We’re always told to have a “safe and happy Fourth,” which seems a bit ominous. Why wouldn’t it be safe?

Oh, right. Explosives.

No one in the past 50 years or so has likely wished you a “safe and sane Fourth,” but that’s something you would have heard a lot back in the day.

In the 1920s and ’30s, a scan of the newspapers on July 5th revealed a country that couldn’t celebrate its nation’s birthday without a “Grim Harvest” on the highways and careless use of pyrotechnics. The headlines were rather startling.

“5 LOSE LIVES ON 4TH” screamed the Minneapolis Star on July 5, 1926, in a type size usually reserved for the start or end of a war. The details in the story were as gruesome as the headline was large. It told how four people died by drowning, one when fireworks ignited her dress. The same story also included the two boys who ended up in the hospital when homemade bombs went off prematurely, and a girl who was injured when someone threw a firecracker out a car window and she picked it up.

It seemed worse in 1927, when the July 5th headline in the Star read “SCORES KILLED, 800 INJURED.” That was nationwide, not just in Minnesota, and included people trampled and killed when a fireworks show in Des Plaines, Ill., started a forest fire and a “disastrous Holiday” in St. Louis, where 352 suffered fireworks injuries.

A year later, the news was just as bad, judging by the Star’s “200 KILLED OVER FOURTH” headline. Again, the paper doesn’t mention any fatalities in Minnesota, but does mention 18 children in Minneapolis who were burned by fireworks.

In the early years of the 20th century, Twin Cities civic leaders started promoting a “Safe and Sane Fourth.” According to a Minneapolis Morning Tribune story on June 2, 1910, the phrase was originated here by a chapter of the Elks. “Fireworks dealers do not object to idea of conserving life and limb,” the headline noted. The campaign may have convinced a few people not to do stupid things with gunpowder, but it had its work cut out for it.

A July 4, 1937, Star front page headline intoned “Death Takes No July 4 Holiday,” and recounted a national death toll of 478. A front-page story in the same paper told of a 19-year-old who was in the clink for 24 hours after he threw a firecracker under a car driven by a couple of deputy sheriffs. Duly chastened, he reportedly urged other boys to “have a safe and sane Fourth.”

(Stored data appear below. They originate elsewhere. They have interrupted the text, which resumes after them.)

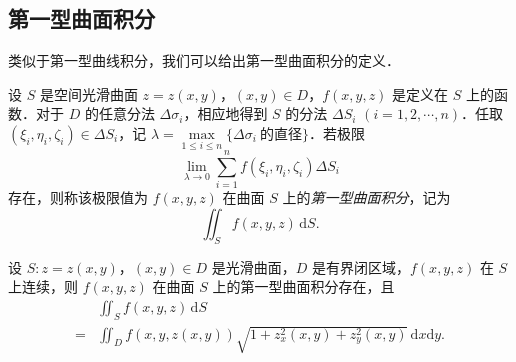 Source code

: \begin{figure}[htbp]
\centering
{}\caption{\relax}\label{fig:21-2}
\end{figure}

\subsection{第一型曲面积分}

类似于第一型曲线积分，我们可以给出第一型曲面积分的定义．

\begin{definition}\label{def:21-2}
设 $S$ 是空间光滑曲面 $z=z(x,y)$，$(x,y)\in D$，$f(x,y,z)$ 是定义在 $S$ 上的函数．对于 $D$ 的任意分法 $\Delta\sigma_{i}$，相应地得到 $S$ 的分法 $\Delta S_{i}$ $(i=1,2,\cdots,n)$．任取 $(\xi_{i},\eta_{i},\zeta_{i})\in\Delta S_{i}$，记 $\lambda=\max\limits_{1\leqslant i\leqslant n}\{\Delta\sigma_{i}\ \text{的直径}\}$．若极限
\[
\lim_{\lambda\to0}\sum_{i=1}^{n}f(\xi_{i},\eta_{i},\zeta_{i})\Delta S_{i}
\]
存在，则称该极限值为 $f(x,y,z)$ 在曲面 $S$ 上的\emph{第一型曲面积分}，记为
\[
\iint_{S}f(x,y,z)\,\mathrm{d}S.
\]
\end{definition}

\begin{theorem}\label{thm:21-2}
设 $S:z=z(x,y)$，$(x,y)\in D$ 是光滑曲面，$D$ 是有界闭区域，$f(x,y,z)$ 在 $S$ 上连续，则 $f(x,y,z)$ 在曲面 $S$ 上的第一型曲面积分存在，且
\[
\begin{aligned}
&\iint_{S}f(x,y,z)\,\mathrm{d}S\\
={}&\iint_{D}f(x,y,z(x,y))\sqrt{1+z_{x}^{2}(x,y)+z_{y}^{2}(x,y)}\,\mathrm{d}x\mathrm{d}y.
\end{aligned}
\]
\end{theorem}


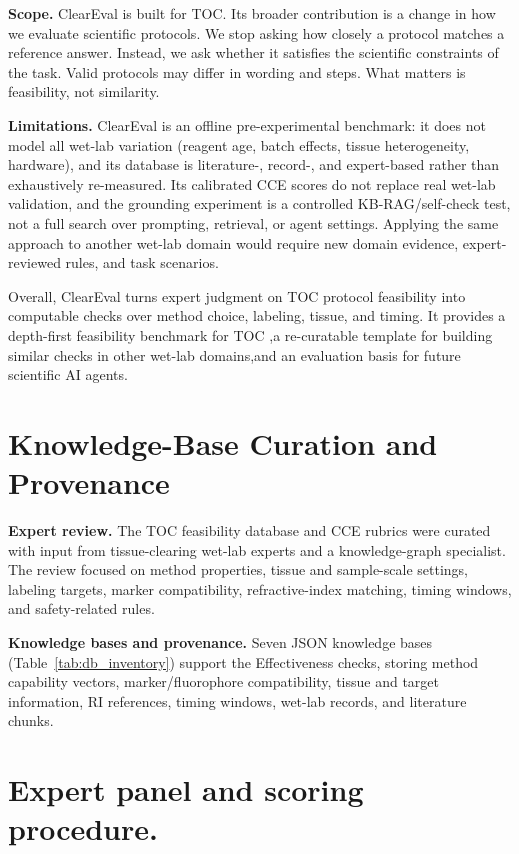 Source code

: \documentclass[conference]{IEEEtran}
\begin{document}
\noindent\textbf{Scope.}
ClearEval is built for TOC. Its broader contribution is a change in how 
we evaluate scientific protocols. We stop asking how closely a protocol 
matches a reference answer. Instead, we ask whether it satisfies the scientific 
constraints of the task. Valid protocols may differ in wording and steps. 
What matters is feasibility, not similarity.

\noindent\textbf{Limitations.}
ClearEval is an offline pre-experimental benchmark: it does not model all
wet-lab variation (reagent age, batch effects, tissue heterogeneity, hardware),
and its database is literature-, record-, and expert-based rather than
exhaustively re-measured. Its calibrated CCE scores do not replace real wet-lab
validation, and the grounding experiment is a controlled KB-RAG/self-check test,
not a full search over prompting, retrieval, or agent settings. Applying the same approach
to another wet-lab domain would require new domain evidence, expert-reviewed
rules, and task scenarios. 

Overall, ClearEval turns expert judgment on TOC protocol feasibility into
computable checks over method choice, labeling, tissue, and timing. It
provides a depth-first feasibility benchmark for TOC ,a re-curatable template
for building similar checks in other wet-lab domains,and an evaluation basis
for future scientific AI agents.

\appendices
\section{Knowledge-Base Curation and Provenance}\label{app:curation}

\noindent\textbf{Expert review.}
The TOC feasibility database and CCE rubrics were curated with input from
tissue-clearing wet-lab experts and a knowledge-graph specialist. The review
focused on method properties, tissue and sample-scale settings, labeling
targets, marker compatibility, refractive-index matching, timing windows, and
safety-related rules.

\noindent\textbf{Knowledge bases and provenance.}
Seven JSON knowledge bases (Table~\ref{tab:db_inventory}) support the
Effectiveness checks, storing method capability vectors, marker/fluorophore
compatibility, tissue and target information, RI references, timing windows,
wet-lab records, and literature chunks. 

\section{Expert panel and scoring procedure.}\label{app:judge}
\end{document}
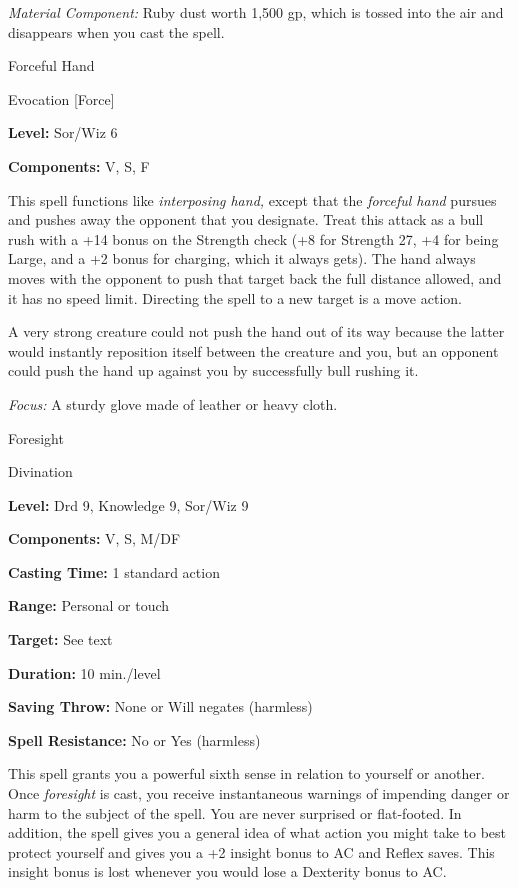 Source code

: \documentclass{article}
\begin{document}
\textit{Material Component: }Ruby dust worth 1,500 gp, which is tossed into the 
air and disappears when you cast the spell.

\vspace{12pt}
Forceful Hand

Evocation [Force]

\textbf{Level:} Sor/Wiz 6

\textbf{Components:} V, S, F

This spell functions like \textit{interposing hand, }except that the \textit{forceful 
hand }pursues and pushes away the opponent that you designate. Treat this attack 
as a bull rush with a +14 bonus on the Strength check (+8 for Strength 27, +4 for 
being Large, and a +2 bonus for charging, which it always gets). The hand always 
moves with the opponent to push that target back the full distance allowed, and 
it has no speed limit. Directing the spell to a new target is a move action.

A very strong creature could not push the hand out of its way because the latter 
would instantly reposition itself between the creature and you, but an opponent 
could push the hand up against you by successfully bull rushing it.

\textit{Focus: }A sturdy glove made of leather or heavy cloth.

\vspace{12pt}
Foresight

Divination

\textbf{Level:} Drd 9, Knowledge 9, Sor/Wiz 9

\textbf{Components:} V, S, M/DF

\textbf{Casting Time:} 1 standard action

\textbf{Range:} Personal or touch

\textbf{Target:} See text

\textbf{Duration:} 10 min./level

\textbf{Saving Throw:} None or Will negates (harmless)

\textbf{Spell Resistance:} No or Yes (harmless)

This spell grants you a powerful sixth sense in relation to yourself or another. 
Once \textit{foresight }is cast, you receive instantaneous warnings of impending 
danger or harm to the subject of the spell. You are never surprised or flat-footed. 
In addition, the spell gives you a general idea of what action you might take to 
best protect yourself and gives you a +2 insight bonus to AC and Reflex saves. 
This insight bonus is lost whenever you would lose a Dexterity bonus to AC.
\end{document}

As the years passed, the annual July 5th reports of the holiday toll story got smaller and smaller, as cars and roads got safer and fireworks became more controlled. And the idea that July 4 was a grim time of national slaughter abated. The phrase “safe and sane” still popped up in ads into the ’60s, but eventually became “safe and happy.”

Close, but not quite the same.

The modern day Minnesotan who leans over too close to inspect the lit fuse on some Wisconsin-bought cannon shell may be happy, but not — well, you know.